TASK REQUIREMENTS >> When a line of the records below contains the string "SurvivorConfigA", copy that whole line.
DATA TO PROCESS section start
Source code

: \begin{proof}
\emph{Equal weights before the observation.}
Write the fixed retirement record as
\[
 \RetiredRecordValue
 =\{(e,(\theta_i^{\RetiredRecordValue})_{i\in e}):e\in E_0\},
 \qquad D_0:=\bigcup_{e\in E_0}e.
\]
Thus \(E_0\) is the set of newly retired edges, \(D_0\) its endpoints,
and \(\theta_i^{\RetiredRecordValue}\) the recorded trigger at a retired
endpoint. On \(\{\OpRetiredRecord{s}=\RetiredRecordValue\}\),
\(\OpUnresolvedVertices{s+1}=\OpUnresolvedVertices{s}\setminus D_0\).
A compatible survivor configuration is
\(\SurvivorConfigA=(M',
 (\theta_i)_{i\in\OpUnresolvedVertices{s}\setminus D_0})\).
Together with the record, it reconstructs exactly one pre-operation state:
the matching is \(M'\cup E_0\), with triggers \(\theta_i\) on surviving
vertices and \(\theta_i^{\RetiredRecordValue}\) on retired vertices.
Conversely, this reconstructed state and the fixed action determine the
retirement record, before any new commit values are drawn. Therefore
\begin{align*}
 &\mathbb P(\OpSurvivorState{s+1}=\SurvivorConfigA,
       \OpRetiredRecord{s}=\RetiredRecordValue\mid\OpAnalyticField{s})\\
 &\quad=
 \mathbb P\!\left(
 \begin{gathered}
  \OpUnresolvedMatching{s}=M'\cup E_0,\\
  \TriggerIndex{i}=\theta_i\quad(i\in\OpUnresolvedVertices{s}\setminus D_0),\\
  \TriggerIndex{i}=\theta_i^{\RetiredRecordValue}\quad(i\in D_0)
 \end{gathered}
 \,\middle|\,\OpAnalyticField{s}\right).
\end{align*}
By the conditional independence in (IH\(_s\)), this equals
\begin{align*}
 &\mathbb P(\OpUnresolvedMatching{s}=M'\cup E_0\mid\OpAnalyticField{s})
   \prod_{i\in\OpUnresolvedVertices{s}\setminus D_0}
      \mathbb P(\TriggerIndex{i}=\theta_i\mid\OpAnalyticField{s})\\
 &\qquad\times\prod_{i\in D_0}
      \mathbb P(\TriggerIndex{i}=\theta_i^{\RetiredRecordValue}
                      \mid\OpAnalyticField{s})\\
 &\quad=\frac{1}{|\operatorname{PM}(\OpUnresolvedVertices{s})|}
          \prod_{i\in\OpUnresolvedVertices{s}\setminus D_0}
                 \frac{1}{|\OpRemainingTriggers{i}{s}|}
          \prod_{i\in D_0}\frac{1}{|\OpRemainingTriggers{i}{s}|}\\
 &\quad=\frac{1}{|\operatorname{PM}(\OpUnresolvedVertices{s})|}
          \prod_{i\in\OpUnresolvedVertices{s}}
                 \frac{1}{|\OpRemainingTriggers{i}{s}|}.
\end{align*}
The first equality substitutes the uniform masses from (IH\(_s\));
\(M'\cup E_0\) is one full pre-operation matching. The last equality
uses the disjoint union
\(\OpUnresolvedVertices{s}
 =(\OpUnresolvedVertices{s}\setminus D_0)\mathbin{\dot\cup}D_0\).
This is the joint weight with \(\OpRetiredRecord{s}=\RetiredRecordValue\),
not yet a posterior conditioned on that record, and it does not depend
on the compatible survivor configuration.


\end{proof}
DATA TO PROCESS section end
DATA TO PROCESS section start
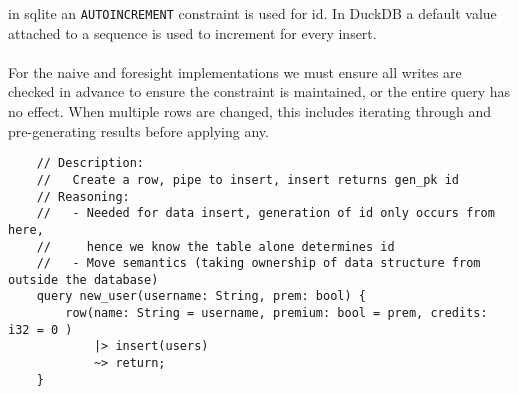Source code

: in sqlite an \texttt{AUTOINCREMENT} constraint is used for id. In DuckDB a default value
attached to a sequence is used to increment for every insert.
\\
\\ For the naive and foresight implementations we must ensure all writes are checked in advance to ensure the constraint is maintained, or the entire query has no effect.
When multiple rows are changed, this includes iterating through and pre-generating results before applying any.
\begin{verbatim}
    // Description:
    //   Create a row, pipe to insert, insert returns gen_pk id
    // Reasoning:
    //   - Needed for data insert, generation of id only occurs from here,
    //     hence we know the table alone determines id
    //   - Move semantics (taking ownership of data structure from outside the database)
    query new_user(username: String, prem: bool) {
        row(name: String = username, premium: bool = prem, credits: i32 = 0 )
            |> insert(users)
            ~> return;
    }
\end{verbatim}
DATA TO PROCESS section end
ANSWER FOR THE TASK >>
\(\SurvivorConfigA=(M',
 &\mathbb P(\OpSurvivorState{s+1}=\SurvivorConfigA,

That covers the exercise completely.